He said his party agrees with the court's 1998 decision that the referendum question and subsequent result must be "free of ambiguity" before the federal government would be obligated to negotiate separation.
Ottawa's Clarity Act, which followed the Supreme Court's ruling, states that a clear majority vote on a clear question on secession would be required before any negotiations.
"On issues such as national unity I think it's important for anyone who wants to be prime minister and who disagrees with something like that (to) explain why," Trudeau said in Laval.
NDP backs simple majority
The NDP says it would recognize a simple majority of 50 per cent plus one in any future sovereignty referendum.

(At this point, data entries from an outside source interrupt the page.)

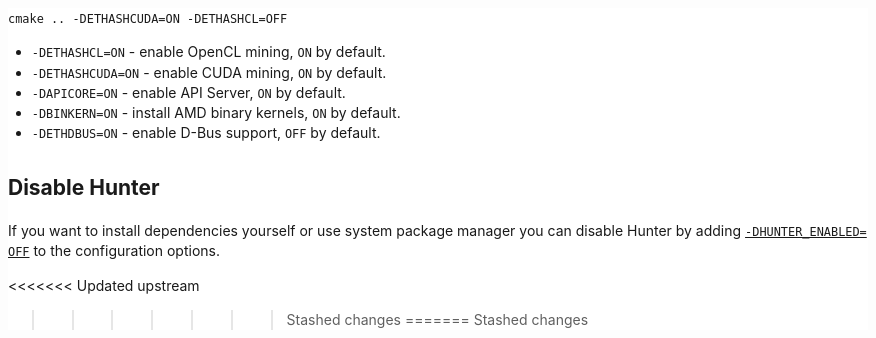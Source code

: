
 ```shell
cmake .. -DETHASHCUDA=ON -DETHASHCL=OFF
```

* `-DETHASHCL=ON` - enable OpenCL mining, `ON` by default.
* `-DETHASHCUDA=ON` - enable CUDA mining, `ON` by default.
* `-DAPICORE=ON` - enable API Server, `ON` by default.
* `-DBINKERN=ON` - install AMD binary kernels, `ON` by default.
* `-DETHDBUS=ON` - enable D-Bus support, `OFF` by default.

## Disable Hunter

If you want to install dependencies yourself or use system package manager you can disable Hunter by adding
[`-DHUNTER_ENABLED=OFF`](https://docs.hunter.sh/en/latest/reference/user-variables.html#hunter-enabled)
to the configuration options.


[CMake]: https://cmake.org/
[CMake Build Tool Mode]: https://cmake.org/cmake/help/latest/manual/cmake.1.html#build-tool-mode
[Hunter]: https://docs.hunter.sh/
<<<<<<< Updated upstream
>>>>>>> Stashed changes
=======
>>>>>>> Stashed changes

Its position stems from a 2005 policy paper called the Sherbrooke Declaration, which states "the right to self-determination implies that (Quebec's legislature) is able to write a referendum question and that the citizens of Quebec are able to answer it freely."
NDP Leader Tom Mulcair said in Ontario on Monday he is proud of his party's "open, optimistic, positive approach" toward involving Quebec in national affairs.
Since the NDP won 59 out of 75 federal ridings in Quebec in the 2011 election, Quebecers have elected a minority Parti Québécois government before ousting it two years later in favour of a majority Liberal government. At the same time, support for the PQ's federal cousin, the Bloc Québécois, has dropped significantly.
Trudeau said he recognizes his party has "a lot of work to do" to get back to the top of the polls, but he added many Canadians are on vacation and won't start paying full attention to the election until closer to the end of the summer.
He added he believes Prime Minister Stephen Harper will likely launch an election campaign early to take advantage of rules allowing parties to spend more during a longer campaign period.
"I am excited for the campaign to start so people can see that the Liberals are the real alternative to the Harper Conservatives across the country," he said.